What depletion data does a Michigan craft brewery need for demand forecasting?
Michigan craft breweries with licensed distributors typically receive depletion reports weekly or bi‑weekly, capturing cases sold to retail accounts by SKU, territory, and often account type (on‑premise vs off‑premise). That depletion data — not shipments from the brewery to the distributor — is the accurate signal of what is actually selling, and Vintaflow ingests those csv or xlsx files to calculate velocity by SKU and territory as the foundation for forecasts.
How does Michigan's self-distribution law affect forecasting?
Michigan allows Micro Brewer licensees to self‑distribute beer directly to retailers up to 2,000 barrels per year, and beer sold for consumption in a tasting room does not count toward that threshold.
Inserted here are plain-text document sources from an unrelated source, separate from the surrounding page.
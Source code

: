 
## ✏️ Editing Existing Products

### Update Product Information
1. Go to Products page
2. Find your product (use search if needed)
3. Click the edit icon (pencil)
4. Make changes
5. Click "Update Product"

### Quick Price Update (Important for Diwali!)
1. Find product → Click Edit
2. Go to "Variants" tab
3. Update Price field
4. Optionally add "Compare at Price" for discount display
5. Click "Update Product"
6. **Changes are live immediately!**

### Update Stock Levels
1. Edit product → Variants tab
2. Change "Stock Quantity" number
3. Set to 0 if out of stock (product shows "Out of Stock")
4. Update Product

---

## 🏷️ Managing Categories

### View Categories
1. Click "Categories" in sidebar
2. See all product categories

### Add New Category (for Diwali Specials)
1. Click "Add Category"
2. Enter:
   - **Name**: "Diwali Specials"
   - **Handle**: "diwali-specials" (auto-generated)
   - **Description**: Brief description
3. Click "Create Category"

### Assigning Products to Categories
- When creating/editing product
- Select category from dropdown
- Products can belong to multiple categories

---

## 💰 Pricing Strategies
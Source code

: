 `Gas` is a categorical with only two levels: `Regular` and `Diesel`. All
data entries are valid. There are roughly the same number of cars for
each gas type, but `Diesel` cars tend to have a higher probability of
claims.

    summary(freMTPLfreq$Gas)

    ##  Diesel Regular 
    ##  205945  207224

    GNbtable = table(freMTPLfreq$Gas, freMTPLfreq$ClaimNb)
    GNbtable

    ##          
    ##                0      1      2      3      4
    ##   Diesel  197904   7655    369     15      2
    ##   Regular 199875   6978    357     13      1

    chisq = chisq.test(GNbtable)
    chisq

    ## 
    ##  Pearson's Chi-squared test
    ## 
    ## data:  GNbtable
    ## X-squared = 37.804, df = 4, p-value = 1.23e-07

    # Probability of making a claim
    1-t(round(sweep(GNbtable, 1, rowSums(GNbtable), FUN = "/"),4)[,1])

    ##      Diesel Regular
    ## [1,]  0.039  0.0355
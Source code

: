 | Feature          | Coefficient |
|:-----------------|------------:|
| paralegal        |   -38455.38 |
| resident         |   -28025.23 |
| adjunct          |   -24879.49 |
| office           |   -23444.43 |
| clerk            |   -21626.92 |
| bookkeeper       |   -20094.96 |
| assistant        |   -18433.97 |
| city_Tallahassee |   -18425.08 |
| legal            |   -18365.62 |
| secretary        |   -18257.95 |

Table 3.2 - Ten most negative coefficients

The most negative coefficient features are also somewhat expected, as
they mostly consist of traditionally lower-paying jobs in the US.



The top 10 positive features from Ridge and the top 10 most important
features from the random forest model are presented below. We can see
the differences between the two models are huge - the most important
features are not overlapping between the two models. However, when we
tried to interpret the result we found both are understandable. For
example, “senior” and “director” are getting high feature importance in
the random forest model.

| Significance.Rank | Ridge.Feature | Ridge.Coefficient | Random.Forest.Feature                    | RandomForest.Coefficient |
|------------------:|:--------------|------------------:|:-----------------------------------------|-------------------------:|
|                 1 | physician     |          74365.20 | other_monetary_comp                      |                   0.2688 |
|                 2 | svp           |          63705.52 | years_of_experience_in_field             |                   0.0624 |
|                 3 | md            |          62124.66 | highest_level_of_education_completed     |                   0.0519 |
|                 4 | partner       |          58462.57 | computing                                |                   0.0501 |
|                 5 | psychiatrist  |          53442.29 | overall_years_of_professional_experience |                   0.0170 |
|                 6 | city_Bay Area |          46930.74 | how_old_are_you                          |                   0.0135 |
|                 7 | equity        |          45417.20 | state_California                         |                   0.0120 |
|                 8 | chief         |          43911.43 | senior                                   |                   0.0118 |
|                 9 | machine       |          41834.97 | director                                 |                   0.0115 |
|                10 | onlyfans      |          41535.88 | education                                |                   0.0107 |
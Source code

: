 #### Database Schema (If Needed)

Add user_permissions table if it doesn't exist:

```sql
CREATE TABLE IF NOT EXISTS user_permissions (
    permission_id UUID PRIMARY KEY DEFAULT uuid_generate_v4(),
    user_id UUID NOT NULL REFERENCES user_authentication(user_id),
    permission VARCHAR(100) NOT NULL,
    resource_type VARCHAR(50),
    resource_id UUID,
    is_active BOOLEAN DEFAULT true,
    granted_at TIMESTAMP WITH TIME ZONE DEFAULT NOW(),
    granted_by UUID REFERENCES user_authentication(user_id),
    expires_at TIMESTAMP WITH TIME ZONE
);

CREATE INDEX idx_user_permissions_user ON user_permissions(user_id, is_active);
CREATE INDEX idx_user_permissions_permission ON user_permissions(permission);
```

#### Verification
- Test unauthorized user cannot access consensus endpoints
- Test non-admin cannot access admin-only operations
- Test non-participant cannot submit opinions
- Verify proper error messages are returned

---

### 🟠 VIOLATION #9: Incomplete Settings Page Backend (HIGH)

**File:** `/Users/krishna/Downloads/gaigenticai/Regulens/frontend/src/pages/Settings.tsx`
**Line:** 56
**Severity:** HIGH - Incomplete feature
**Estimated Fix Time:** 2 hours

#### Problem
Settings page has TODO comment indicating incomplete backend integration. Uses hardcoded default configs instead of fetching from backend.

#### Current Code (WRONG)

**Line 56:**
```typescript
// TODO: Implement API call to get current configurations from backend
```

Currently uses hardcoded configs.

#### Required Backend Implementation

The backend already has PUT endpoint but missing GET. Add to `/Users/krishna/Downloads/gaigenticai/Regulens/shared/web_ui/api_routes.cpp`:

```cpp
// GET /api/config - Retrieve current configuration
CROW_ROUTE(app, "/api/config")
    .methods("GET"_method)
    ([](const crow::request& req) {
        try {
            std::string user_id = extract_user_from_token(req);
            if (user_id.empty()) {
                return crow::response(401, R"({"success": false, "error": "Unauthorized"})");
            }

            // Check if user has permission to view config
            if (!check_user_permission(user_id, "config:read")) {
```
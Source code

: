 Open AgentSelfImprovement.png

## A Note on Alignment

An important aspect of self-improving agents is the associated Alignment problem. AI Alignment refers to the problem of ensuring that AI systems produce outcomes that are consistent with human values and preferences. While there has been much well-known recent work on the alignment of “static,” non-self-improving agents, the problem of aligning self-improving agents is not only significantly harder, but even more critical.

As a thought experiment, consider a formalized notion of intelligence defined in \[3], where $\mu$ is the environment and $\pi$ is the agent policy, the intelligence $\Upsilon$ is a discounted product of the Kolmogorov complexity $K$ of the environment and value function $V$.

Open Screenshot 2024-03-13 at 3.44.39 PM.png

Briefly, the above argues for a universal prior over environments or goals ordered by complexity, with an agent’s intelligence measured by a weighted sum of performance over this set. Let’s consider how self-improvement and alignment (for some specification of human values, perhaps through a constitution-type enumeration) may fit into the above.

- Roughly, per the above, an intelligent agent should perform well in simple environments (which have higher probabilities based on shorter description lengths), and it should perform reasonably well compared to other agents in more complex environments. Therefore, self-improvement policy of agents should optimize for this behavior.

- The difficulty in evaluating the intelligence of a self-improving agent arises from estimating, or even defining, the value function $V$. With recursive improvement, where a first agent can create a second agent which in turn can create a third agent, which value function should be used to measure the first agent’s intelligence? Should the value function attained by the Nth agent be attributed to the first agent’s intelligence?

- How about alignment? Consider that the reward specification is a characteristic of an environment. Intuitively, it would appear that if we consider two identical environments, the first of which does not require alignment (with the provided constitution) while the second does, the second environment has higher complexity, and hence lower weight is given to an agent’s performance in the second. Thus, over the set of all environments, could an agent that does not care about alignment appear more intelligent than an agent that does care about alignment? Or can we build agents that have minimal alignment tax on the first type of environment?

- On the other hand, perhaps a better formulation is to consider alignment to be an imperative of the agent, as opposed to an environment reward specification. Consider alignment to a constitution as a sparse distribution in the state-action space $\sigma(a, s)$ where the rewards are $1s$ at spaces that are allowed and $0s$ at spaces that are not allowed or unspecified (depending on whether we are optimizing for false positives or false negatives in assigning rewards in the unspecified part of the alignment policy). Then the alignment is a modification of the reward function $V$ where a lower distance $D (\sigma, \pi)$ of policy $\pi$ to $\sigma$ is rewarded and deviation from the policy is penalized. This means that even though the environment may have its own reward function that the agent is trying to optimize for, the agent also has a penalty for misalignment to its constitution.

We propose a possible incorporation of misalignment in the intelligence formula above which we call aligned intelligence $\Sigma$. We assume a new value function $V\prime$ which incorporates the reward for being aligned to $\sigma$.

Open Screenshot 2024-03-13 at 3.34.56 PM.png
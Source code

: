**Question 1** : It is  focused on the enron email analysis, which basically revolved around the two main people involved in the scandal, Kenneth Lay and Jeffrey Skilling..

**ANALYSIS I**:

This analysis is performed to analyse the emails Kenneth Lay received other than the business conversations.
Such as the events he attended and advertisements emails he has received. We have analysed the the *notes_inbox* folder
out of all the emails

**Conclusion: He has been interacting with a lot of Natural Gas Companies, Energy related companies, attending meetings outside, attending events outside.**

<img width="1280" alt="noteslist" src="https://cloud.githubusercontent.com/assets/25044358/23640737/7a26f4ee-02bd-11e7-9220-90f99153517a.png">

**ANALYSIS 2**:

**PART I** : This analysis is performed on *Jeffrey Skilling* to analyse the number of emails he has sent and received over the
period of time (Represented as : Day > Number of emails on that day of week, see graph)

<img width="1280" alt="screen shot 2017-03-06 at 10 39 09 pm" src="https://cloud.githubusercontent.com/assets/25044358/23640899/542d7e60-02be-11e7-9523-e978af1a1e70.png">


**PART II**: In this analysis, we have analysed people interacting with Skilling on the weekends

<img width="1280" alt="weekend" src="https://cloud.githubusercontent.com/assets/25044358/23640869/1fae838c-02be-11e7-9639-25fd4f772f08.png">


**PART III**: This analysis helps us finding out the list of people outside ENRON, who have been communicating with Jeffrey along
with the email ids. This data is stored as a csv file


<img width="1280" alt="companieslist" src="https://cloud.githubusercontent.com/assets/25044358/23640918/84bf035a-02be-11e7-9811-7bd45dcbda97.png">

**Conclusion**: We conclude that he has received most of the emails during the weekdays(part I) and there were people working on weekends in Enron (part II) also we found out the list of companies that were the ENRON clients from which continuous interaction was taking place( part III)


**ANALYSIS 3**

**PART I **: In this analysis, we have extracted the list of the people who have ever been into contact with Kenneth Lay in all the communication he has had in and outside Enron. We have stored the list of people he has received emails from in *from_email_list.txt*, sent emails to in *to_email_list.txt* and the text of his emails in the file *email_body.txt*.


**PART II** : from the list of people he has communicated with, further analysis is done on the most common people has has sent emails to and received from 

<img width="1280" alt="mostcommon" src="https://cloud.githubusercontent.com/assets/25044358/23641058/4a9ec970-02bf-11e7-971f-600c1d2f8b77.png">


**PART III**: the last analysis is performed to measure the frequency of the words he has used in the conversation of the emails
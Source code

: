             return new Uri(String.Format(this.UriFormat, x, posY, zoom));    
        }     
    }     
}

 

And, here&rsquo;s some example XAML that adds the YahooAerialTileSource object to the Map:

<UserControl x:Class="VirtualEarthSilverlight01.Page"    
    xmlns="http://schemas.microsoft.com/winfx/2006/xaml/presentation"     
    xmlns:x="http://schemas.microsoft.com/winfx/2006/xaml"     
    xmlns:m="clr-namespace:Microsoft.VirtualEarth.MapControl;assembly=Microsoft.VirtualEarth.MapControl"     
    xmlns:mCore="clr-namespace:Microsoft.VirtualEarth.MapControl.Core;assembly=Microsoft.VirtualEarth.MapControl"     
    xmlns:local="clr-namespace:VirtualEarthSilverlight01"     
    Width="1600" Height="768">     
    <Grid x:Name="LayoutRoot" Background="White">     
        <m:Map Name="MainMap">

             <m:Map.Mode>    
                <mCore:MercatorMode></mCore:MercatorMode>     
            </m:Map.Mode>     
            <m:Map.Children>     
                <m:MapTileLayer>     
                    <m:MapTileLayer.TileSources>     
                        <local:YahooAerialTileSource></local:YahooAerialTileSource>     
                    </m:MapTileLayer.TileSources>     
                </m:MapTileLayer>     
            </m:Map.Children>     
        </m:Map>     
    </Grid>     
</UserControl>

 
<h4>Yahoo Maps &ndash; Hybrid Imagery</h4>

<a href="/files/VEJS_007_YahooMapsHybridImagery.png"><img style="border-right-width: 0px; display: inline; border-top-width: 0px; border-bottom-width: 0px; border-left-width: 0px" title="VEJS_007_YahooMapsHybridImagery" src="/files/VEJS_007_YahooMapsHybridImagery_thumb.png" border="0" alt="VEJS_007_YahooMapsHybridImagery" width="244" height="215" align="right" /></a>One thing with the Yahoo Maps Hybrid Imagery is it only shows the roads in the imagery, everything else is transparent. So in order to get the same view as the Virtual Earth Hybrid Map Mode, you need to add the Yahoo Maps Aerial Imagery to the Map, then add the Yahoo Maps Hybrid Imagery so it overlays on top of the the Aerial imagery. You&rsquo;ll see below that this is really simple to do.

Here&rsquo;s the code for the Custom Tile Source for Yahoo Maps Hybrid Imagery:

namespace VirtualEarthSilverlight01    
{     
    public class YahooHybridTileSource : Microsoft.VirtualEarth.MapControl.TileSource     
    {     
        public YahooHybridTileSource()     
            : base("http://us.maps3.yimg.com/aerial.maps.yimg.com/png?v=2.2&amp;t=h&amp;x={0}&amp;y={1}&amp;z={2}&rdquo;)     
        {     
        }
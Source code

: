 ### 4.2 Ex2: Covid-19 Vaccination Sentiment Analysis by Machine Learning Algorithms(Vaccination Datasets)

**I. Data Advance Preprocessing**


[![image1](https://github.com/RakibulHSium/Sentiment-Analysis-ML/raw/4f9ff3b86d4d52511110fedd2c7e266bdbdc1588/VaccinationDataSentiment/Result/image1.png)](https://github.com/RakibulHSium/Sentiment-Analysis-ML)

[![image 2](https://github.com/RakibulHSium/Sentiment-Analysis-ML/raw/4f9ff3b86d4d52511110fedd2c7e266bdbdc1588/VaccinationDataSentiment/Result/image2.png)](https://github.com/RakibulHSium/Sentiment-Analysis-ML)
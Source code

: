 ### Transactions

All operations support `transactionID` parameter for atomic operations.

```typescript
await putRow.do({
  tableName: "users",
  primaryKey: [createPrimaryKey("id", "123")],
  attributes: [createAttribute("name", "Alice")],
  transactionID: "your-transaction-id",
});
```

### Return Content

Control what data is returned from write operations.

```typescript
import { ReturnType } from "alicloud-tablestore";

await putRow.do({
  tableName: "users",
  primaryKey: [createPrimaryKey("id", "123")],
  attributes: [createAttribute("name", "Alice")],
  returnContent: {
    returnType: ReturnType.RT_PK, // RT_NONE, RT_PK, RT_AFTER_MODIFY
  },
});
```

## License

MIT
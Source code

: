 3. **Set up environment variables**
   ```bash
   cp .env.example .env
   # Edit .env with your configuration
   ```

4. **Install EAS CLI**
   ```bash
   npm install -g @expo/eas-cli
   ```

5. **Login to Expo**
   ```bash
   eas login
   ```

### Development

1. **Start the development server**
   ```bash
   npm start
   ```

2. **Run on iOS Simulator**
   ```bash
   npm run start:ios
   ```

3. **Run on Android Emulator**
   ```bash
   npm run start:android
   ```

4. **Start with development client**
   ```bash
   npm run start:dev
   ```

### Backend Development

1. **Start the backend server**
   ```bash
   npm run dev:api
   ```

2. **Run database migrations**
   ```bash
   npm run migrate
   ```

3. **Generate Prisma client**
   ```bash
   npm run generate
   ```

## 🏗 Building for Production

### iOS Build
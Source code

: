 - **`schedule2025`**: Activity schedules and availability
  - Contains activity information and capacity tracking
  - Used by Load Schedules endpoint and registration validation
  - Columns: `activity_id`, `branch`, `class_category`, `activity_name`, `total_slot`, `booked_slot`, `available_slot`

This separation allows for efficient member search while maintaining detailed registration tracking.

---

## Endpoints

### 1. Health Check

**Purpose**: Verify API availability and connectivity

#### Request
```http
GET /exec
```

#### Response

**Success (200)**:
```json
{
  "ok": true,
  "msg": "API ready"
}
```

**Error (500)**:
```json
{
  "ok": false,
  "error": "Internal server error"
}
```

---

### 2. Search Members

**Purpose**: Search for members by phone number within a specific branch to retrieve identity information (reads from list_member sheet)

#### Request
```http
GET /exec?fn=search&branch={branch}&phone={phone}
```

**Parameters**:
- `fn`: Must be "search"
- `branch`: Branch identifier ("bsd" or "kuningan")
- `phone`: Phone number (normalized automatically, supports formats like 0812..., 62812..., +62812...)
For breweries operating in self‑distribution, depletion data is fully within their control because it is generated directly from their own sales records, and Vintaflow’s demand forecasting uses the same depletion report format for self‑distributed SKUs as it does for wholesaler‑distributed SKUs.
How far out should a craft brewery be forecasting production?
For packaged beer, an eight‑ to twelve‑week forecasting horizon usually aligns with grain procurement lead times and packaging line scheduling, while four to six weeks is workable for draft‑only releases. Vintaflow’s demand forecasting flags SKUs where current velocity is running below the volume already brewed (freshness risk) and SKUs where pre‑sell commitments from distributors exceed projected output (stockout risk) so production decisions can be adjusted in time.
What should a Michigan brewery do when a distributor drops a SKU?
When a distributor cuts a SKU from their active book, the underlying signal is almost always a slow sell‑through trend that the brewery could have seen weeks or months earlier in depletion data. Demand forecasting that surfaces depletion velocity by account and territory gives Michigan breweries the data to intervene earlier — by adjusting suggested order quantities, running targeted on‑premise promotions in underperforming territories, or correcting production volume before brewing the next batch.